Это замечание показывает нам, что нам не продвинуться вперед при помощи абстрактных предпосылок того и другого способа объяснения, чем занимались мы до сей поры, ведь и сами эти объяснения вынуждены связывать с абстрактными предпосылками исторические. Начнем же рассматривать теперь эти последние - а вместе с тем наше исследование оставит область абстрактных рассуждений и встанет на историческую почву.

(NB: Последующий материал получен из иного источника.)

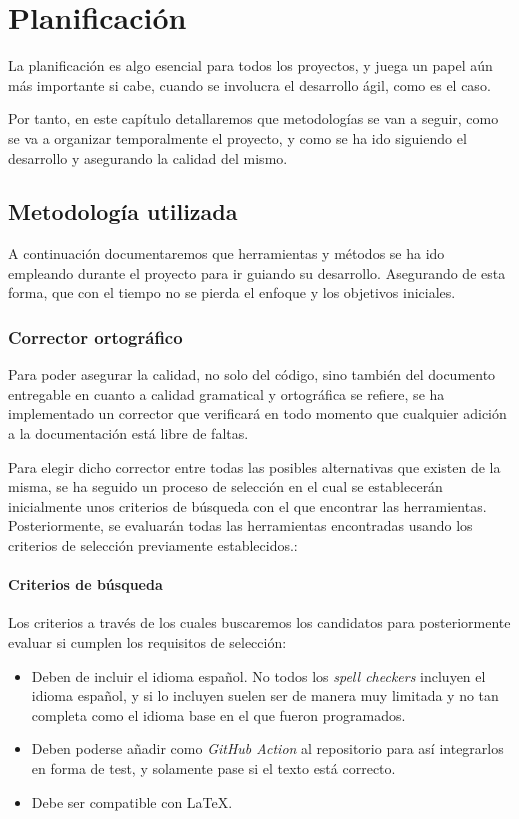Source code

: \chapter{Planificación}

La planificación es algo esencial para todos los proyectos, y juega un papel aún 
más importante si cabe, cuando se involucra el desarrollo ágil, como es el caso. 

Por tanto, en este capítulo detallaremos que metodologías se van a seguir, como 
se va a organizar temporalmente el proyecto, y como se ha ido siguiendo el 
desarrollo y asegurando la calidad del mismo. 

\section{Metodología utilizada}

A continuación documentaremos que herramientas y métodos se ha ido empleando 
durante el proyecto para ir guiando su desarrollo. Asegurando de esta forma, que 
con el tiempo no se pierda el enfoque y los objetivos iniciales. 

\subsection{Corrector ortográfico}
Para poder asegurar la calidad, no solo del código, sino también del documento
entregable en cuanto a calidad gramatical y ortográfica se refiere, se ha
implementado un corrector que verificará en todo momento que cualquier adición a
la documentación está libre de faltas. 

Para elegir dicho corrector entre todas las posibles alternativas que existen de 
la misma, se ha seguido un proceso de selección en el cual se establecerán 
inicialmente unos criterios de búsqueda con el que encontrar las herramientas. 
Posteriormente, se evaluarán todas las herramientas encontradas usando los 
criterios de selección previamente establecidos.: 

\subsubsection{Criterios de búsqueda}

Los criterios a través de los cuales buscaremos los candidatos para
posteriormente evaluar si cumplen los requisitos de selección:
\begin{itemize}
    \item Deben de incluir el idioma español. No todos los \emph{spell checkers}
    incluyen el idioma español, y si lo incluyen suelen ser de manera muy
    limitada y no tan completa como el idioma base en el que fueron programados.
    \item Deben poderse añadir como \emph{GitHub Action} al repositorio para así
    integrarlos en forma de test, y solamente pase si el texto está correcto.
    \item Debe ser compatible con LaTeX.
\end{itemize}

Вернемся сначала к взгляду, согласно которому мифология - это вообще вымысел, изобретение. Если мы приняли это, следующей внешней предпосылкой будет то, что она изобретена отдельными людьми. Для философского способа объяснения такое допущение неизбежно. А поэтический способ будет поначалу сопротивляться ему, однако если не отказываться от прослеживания истории, если не теряться в неопределенности, то в конце концов дело все равно сведется к отдельным поэтам. Если же пристально присмотреться, то ведь считать создателями мифологии отдельных лиц - это такая чудовищная предпосылка, что приходится только изумляться той бездумности, с которой столь часто принимают ее, словно иначе и вообще нельзя поступать! Правда, в общем и целом ни для кого не составляет труда предположить - если уж они так нужны - существование поэтов или философов, ведь при неопределенности представлений о праистории (считают себя вправе рассматривать ее как пустое пространство, куда каждый волен помещать все, что ему заблагорассудится) все заведомо допустимо. Гейне испытывает нужду не только в поэтических философах, но и в настоящих поэтах, которые превратили бы философемы в сказки, а кроме того, и во властных жрецах, которые превратят сказки в народные верования. У Германа же философы, которые, сверх того, еще и поэты, правда очень трезвомыслящие, непосредственно обращаются к народу, и он позабыл только об одном - объяснить нам, как это случилось так, что народ заставили выслушивать мудрые выдумки, и не только выслушивать, но и запоминать их так крепко, что потом все смешалось и выдумки сложились в целое учение о Богах.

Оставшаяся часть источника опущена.